## To do:
A complete answer lists every line of the entries below where the string "number" appears.

## Records for the task:
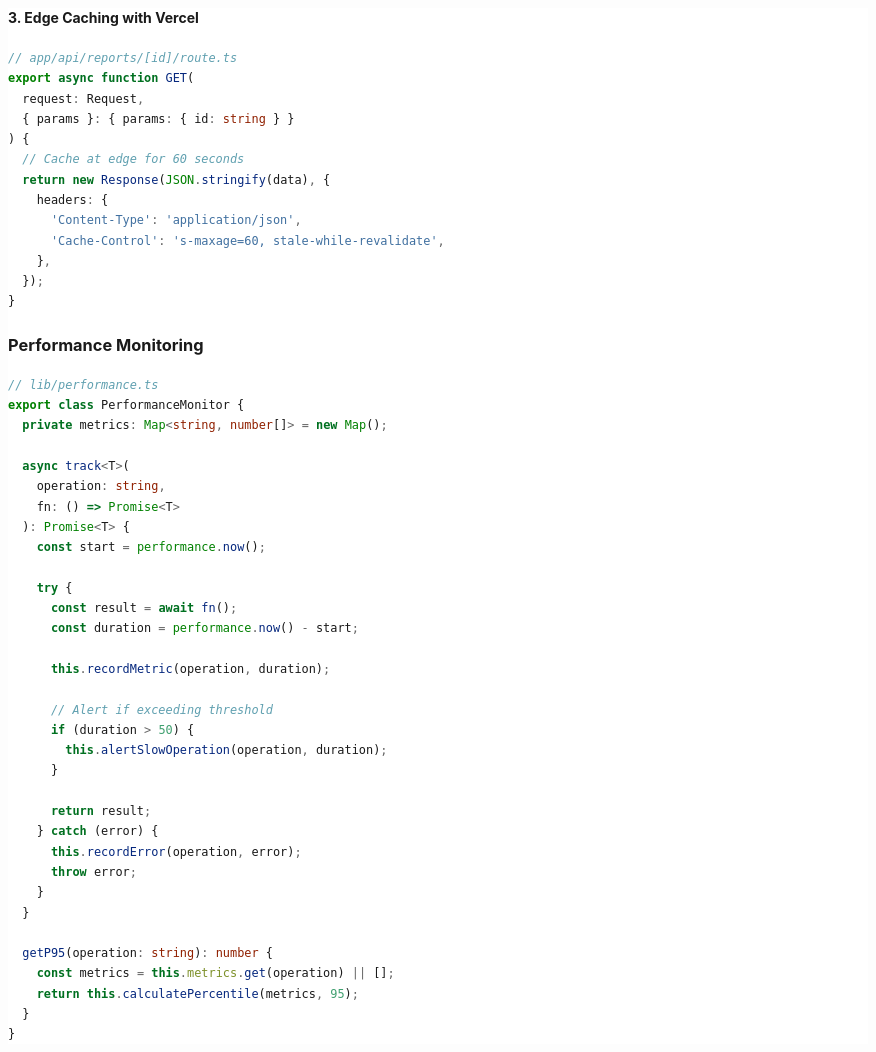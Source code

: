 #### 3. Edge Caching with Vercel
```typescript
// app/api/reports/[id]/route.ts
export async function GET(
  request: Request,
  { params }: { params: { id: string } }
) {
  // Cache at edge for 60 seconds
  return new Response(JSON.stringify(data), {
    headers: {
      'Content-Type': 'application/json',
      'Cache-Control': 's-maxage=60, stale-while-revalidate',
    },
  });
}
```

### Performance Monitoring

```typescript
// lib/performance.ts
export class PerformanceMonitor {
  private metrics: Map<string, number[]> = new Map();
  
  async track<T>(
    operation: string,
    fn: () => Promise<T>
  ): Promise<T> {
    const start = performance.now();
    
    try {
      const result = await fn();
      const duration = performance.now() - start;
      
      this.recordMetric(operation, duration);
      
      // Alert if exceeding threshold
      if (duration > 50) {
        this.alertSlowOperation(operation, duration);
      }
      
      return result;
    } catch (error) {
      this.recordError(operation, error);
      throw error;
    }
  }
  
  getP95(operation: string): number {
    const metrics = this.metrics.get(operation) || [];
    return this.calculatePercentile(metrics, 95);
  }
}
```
* * *
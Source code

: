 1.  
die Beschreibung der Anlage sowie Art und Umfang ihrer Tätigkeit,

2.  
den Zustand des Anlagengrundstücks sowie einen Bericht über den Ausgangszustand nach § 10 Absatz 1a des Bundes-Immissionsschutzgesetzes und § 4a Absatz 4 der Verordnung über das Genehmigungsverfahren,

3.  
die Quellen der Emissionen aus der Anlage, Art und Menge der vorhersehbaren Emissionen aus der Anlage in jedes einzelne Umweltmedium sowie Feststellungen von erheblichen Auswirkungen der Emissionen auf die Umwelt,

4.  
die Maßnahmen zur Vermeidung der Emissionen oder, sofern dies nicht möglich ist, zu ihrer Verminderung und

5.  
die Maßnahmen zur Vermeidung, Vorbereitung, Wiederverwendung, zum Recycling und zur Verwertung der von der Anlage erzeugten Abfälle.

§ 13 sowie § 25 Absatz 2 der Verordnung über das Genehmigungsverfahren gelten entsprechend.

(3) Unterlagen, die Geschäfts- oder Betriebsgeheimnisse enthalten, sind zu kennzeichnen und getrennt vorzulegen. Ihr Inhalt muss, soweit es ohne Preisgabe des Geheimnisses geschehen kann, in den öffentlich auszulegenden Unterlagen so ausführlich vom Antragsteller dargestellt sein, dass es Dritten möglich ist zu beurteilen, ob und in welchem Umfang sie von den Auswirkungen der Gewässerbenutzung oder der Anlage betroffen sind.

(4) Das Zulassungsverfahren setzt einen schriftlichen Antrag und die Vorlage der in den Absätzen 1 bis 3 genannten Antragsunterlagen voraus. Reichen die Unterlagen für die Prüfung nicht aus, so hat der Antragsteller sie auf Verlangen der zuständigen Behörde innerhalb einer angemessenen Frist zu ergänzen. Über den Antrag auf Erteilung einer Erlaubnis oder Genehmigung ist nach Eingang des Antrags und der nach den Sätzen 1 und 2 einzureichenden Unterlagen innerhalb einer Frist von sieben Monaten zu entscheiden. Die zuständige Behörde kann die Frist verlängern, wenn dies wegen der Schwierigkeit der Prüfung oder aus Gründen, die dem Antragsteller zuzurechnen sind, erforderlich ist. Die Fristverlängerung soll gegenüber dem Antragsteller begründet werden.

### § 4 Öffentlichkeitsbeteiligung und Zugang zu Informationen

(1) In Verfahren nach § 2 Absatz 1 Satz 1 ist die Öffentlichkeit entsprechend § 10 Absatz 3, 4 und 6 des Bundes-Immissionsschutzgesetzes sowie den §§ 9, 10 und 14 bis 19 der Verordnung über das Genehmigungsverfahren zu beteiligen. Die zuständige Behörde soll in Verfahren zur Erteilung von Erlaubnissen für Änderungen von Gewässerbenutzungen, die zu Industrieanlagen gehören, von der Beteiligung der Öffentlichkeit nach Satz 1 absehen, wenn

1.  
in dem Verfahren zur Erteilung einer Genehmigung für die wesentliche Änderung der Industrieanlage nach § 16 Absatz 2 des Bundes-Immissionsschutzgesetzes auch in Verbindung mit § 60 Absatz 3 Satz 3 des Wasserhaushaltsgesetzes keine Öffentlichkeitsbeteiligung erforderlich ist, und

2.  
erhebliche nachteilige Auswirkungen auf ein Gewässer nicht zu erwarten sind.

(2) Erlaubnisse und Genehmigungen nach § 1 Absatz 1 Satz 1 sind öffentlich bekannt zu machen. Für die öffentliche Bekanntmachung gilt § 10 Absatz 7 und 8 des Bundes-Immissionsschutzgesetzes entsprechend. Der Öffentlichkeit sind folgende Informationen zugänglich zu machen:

## Task solution:
  private metrics: Map<string, number[]> = new Map();
  getP95(operation: string): number {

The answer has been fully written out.